» **Exercise requirements**
Take the line holding "h = ((h << 5) - h + s.charCodeAt(i++))" as the first line of the answer and the last line of the listing as its end; retype everything between exactly.
(Extracted data)
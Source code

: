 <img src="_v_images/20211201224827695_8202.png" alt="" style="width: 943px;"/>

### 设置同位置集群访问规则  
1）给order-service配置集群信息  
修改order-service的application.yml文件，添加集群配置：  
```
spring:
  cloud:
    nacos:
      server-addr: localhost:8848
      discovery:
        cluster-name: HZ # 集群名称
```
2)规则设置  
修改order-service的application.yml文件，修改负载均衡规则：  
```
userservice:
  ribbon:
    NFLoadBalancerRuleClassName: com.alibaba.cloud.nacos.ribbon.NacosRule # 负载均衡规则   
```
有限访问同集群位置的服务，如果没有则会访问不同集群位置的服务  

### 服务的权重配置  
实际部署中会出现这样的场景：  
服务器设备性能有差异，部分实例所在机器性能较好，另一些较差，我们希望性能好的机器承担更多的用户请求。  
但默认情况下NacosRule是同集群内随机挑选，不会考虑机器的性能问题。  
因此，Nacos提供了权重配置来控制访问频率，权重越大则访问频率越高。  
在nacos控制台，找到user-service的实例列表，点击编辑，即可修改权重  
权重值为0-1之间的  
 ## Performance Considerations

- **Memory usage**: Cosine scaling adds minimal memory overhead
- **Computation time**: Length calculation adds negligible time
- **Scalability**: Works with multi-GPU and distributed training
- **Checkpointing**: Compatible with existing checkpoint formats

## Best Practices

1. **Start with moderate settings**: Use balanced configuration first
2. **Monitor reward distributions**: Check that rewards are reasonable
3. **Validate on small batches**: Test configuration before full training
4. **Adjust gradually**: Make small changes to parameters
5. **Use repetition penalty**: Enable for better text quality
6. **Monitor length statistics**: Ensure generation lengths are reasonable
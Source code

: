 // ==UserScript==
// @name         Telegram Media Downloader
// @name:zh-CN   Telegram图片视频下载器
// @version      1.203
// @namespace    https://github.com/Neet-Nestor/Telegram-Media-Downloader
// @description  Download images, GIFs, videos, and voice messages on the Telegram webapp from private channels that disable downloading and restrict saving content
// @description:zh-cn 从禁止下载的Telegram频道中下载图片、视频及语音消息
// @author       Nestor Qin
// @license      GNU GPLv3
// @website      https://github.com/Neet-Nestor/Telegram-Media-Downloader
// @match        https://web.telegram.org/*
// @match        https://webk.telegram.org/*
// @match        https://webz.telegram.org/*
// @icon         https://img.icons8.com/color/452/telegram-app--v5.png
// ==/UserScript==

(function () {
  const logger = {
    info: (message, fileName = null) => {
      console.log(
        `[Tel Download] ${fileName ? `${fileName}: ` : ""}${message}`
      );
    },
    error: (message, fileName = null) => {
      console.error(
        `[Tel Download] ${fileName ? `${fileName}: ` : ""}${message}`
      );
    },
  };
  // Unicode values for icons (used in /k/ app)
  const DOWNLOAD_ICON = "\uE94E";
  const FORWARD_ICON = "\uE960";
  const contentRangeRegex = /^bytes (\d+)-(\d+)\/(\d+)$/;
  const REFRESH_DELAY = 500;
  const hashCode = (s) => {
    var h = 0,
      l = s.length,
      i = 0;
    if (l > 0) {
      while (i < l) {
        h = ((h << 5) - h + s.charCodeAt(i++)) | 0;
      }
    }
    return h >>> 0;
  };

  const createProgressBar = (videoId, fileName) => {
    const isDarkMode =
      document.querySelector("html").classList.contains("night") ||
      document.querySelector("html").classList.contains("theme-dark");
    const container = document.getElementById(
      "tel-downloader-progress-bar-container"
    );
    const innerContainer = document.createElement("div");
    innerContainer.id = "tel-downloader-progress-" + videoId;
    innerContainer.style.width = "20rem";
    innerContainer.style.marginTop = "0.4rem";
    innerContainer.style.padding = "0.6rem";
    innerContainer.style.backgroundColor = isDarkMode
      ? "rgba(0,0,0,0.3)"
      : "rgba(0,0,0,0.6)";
(End Extracted data)
» **Result of this task**
        h = ((h << 5) - h + s.charCodeAt(i++)) | 0;
      }
    }
    return h >>> 0;
  };

  const createProgressBar = (videoId, fileName) => {
    const isDarkMode =
      document.querySelector("html").classList.contains("night") ||
      document.querySelector("html").classList.contains("theme-dark");
    const container = document.getElementById(
      "tel-downloader-progress-bar-container"
    );
    const innerContainer = document.createElement("div");
    innerContainer.id = "tel-downloader-progress-" + videoId;
    innerContainer.style.width = "20rem";
    innerContainer.style.marginTop = "0.4rem";
    innerContainer.style.padding = "0.6rem";
    innerContainer.style.backgroundColor = isDarkMode
      ? "rgba(0,0,0,0.3)"
      : "rgba(0,0,0,0.6)";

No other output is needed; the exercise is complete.